Ultima Thule

In ancient times the northernmost region of the habitable world - hence, any distant, unknown or mysterious land.

Monday, September 12, 2005

The only way to reform Islam is to ignore its fundamental doctrine

By Aussiegirl

Sounds great -- but what Rushdie is fundamentally proposing is the complete secularization of Islam and an embrace of Western secular liberal values. Basically he wants Muslims to ignore the Koran and all its teachings and join the 21st Century. The problem is there is no mechanism for doing this unless they kill all the mullahs. As always, it is the Koran, the foundational document of Islam which makes it incompatible with the 21st, much less even the 19th or 18th centuries.

The only way to reform it is to ignore it. Read the intro:

Lesson One for the modern Muslim: remember, this is not the 8th century, by
Salman Rushdie:

A FEW weeks ago, in an article written in response to the London bombings, I wrote about the urgent need for a reform movement to bring the core concepts of Islam into the modern age.

The response to this article has been widespread and extremely interesting. Naturally there were those who rushed to dismiss my arguments because they came out of my mouth. The man who lost his personality and beliefs should not speak about the great religion of Islam, wrote Anna Tanha, of Glasgow.
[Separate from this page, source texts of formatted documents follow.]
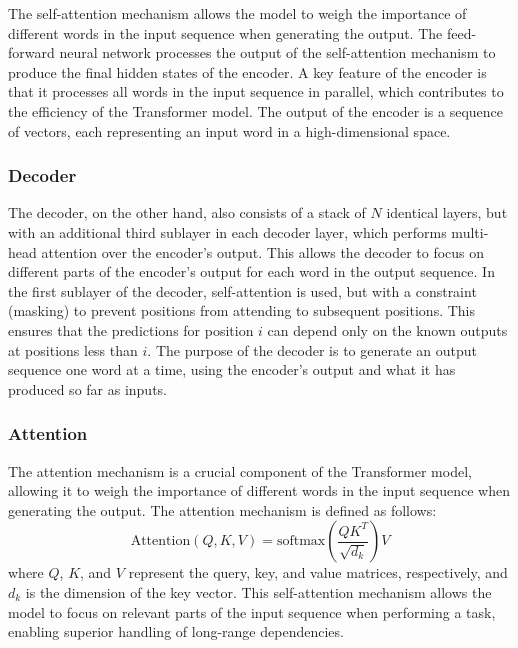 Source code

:             The self-attention mechanism allows the model to weigh the importance of different words in the input sequence when generating the output. The feed-forward neural network processes the output of the self-attention mechanism to produce the final hidden states of the encoder. A key feature of the encoder is that it processes all words in the input sequence in parallel, which contributes to the efficiency of the Transformer model. The output of the encoder is a sequence of vectors, each representing an input word in a high-dimensional space.

            \subsubsection{Decoder}
                The decoder, on the other hand, also consists of a stack of \(N\) identical layers, but with an additional third sublayer in each decoder layer, which performs multi-head attention over the encoder's output. This allows the decoder to focus on different parts of the encoder's output for each word in the output sequence. In the first sublayer of the decoder, self-attention is used, but with a constraint (masking) to prevent positions from attending to subsequent positions. This ensures that the predictions for position \(i\) can depend only on the known outputs at positions less than \(i\). The purpose of the decoder is to generate an output sequence one word at a time, using the encoder's output and what it has produced so far as inputs.

            \subsubsection{Attention}
                The attention mechanism is a crucial component of the Transformer model, allowing it to weigh the importance of different words in the input sequence when generating the output. The attention mechanism is defined as follows:
                \begin{equation}
                    \text{Attention}(Q, K, V) = \text{softmax}\left(\frac{QK^T}{\sqrt{d_k}}\right)V
                    \label{eq:attention}
                \end{equation}
                where $Q$, $K$, and $V$ represent the query, key, and value matrices, respectively, and $d_k$ is the dimension of the key vector. This self-attention mechanism allows the model to focus on relevant parts of the input sequence when performing a task, enabling superior handling of long-range dependencies.
                
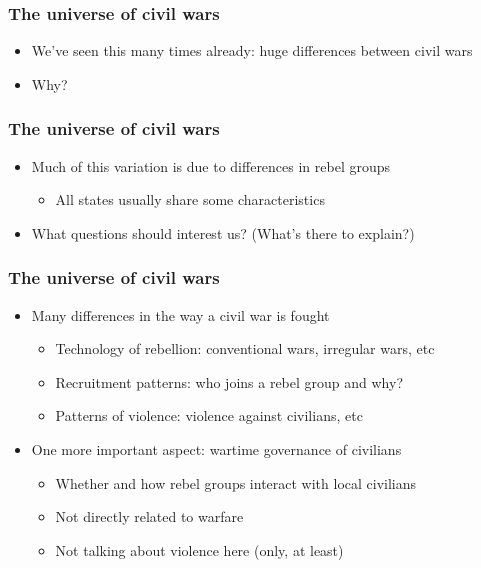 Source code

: \documentclass[utf8, xcolor=dvipsnames]{beamer}
\begin{document}
\begin{frame}
\frametitle{The universe of civil wars}
\centering

\begin{itemize}
  \item We've seen this many times already: huge differences between civil wars
  \item Why?
\end{itemize}

\end{frame}

\begin{frame}
\frametitle{The universe of civil wars}
\centering

\begin{itemize}[<+->]
  \item<1-> Much of this variation is due to differences in rebel groups
  \begin{itemize}
    \item All states usually share some characteristics
  \end{itemize}
  \item<2-> What questions should interest us? (What's there to explain?)
\end{itemize}

\end{frame}

\begin{frame}
\frametitle{The universe of civil wars}
\centering

\begin{itemize}
  \item<1-> Many differences in the way a civil war is fought
  \begin{itemize}
    \item Technology of rebellion: conventional wars, irregular wars, etc
    \item Recruitment patterns: who joins a rebel group and why?
    \item Patterns of violence: violence against civilians, etc
  \end{itemize}
  \item<2-> One more important aspect: wartime governance of civilians
  \begin{itemize}
    \item Whether and how rebel groups interact with local civilians
    \item Not directly related to warfare
    \item Not talking about violence here (only, at least)
  \end{itemize}
\end{itemize}

\end{frame}
\end{document}
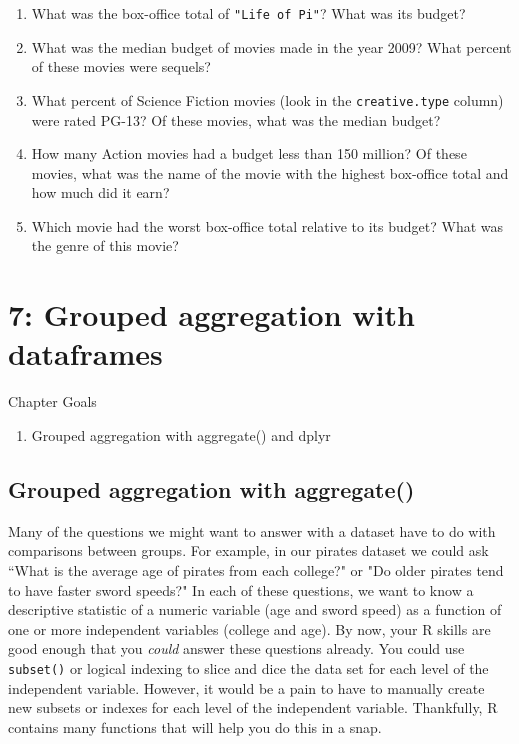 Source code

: \documentclass{tufte-book}\usepackage[]{graphicx}\usepackage[]{color}
\begin{document}
\begin{enumerate}

\item What was the box-office total of \texttt{"Life of Pi"}? What was its budget?

\item What was the median budget of movies made in the year 2009? What percent of these movies were sequels?

\item What percent of Science Fiction movies (look in the \texttt{creative.type} column) were rated PG-13? Of these movies, what was the median budget?

\item How many Action movies had a budget less than 150 million? Of these movies, what was the name of the movie with the highest box-office total and how much did it earn?

\item Which movie had the worst box-office total relative to its budget? What was the genre of this movie?

\end{enumerate}




\chapter{7: Grouped aggregation with dataframes}
\label{ch:7}


Chapter Goals

\begin{enumerate}
  \item Grouped aggregation with aggregate() and dplyr
\end{enumerate}

\section{Grouped aggregation with aggregate()}

Many of the questions we might want to answer with a dataset have to do with comparisons between groups. For example, in our pirates dataset we could ask ``What is the average age of pirates from each college?" or "Do older pirates tend to have faster sword speeds?" In each of these questions, we want to know a descriptive statistic of a numeric variable (age and sword speed) as a function of one or more independent variables (college and age). By now, your R skills are good enough that you \textit{could} answer these questions already. You could use \texttt{subset()} or logical indexing to slice and dice the data set for each level of the independent variable. However, it would be a pain to have to manually create new subsets or indexes for each level of the independent variable. Thankfully, R contains many functions that will help you do this in a snap.
\end{document}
However, there was an encouraging flood of more positive commentary, much of it coming from Muslims. Absolutely right; it is time Muslims accepted that it is Islam's 8th-century attitudes that are causing so much suffering in the 21st-century world, wrote Mohammed Iqbal, who comes from Leeds, home of three of the 7/7 bombers. Please keep dogma aside and let reason be part of the debate. We believers have done enough to harm ourselves. What European monarchs and clergy did in the Dark and Middle Ages is exactly what

Muslim rulers and clergy are doing to the Muslim world, argued Nadeem Akhtar, from Washington, DC.
Ozcan Keles, of London, insisted that only faith-based Muslim leaders could perform the act of Quranic reinterpretation known as ijtihad, but Haroon Amirzada, a former lecturer at Kabul University, felt that secular Islamic and non-Islamic Western and Eastern scholars and politicians should work together to modernise Islam to meet the realities of our time.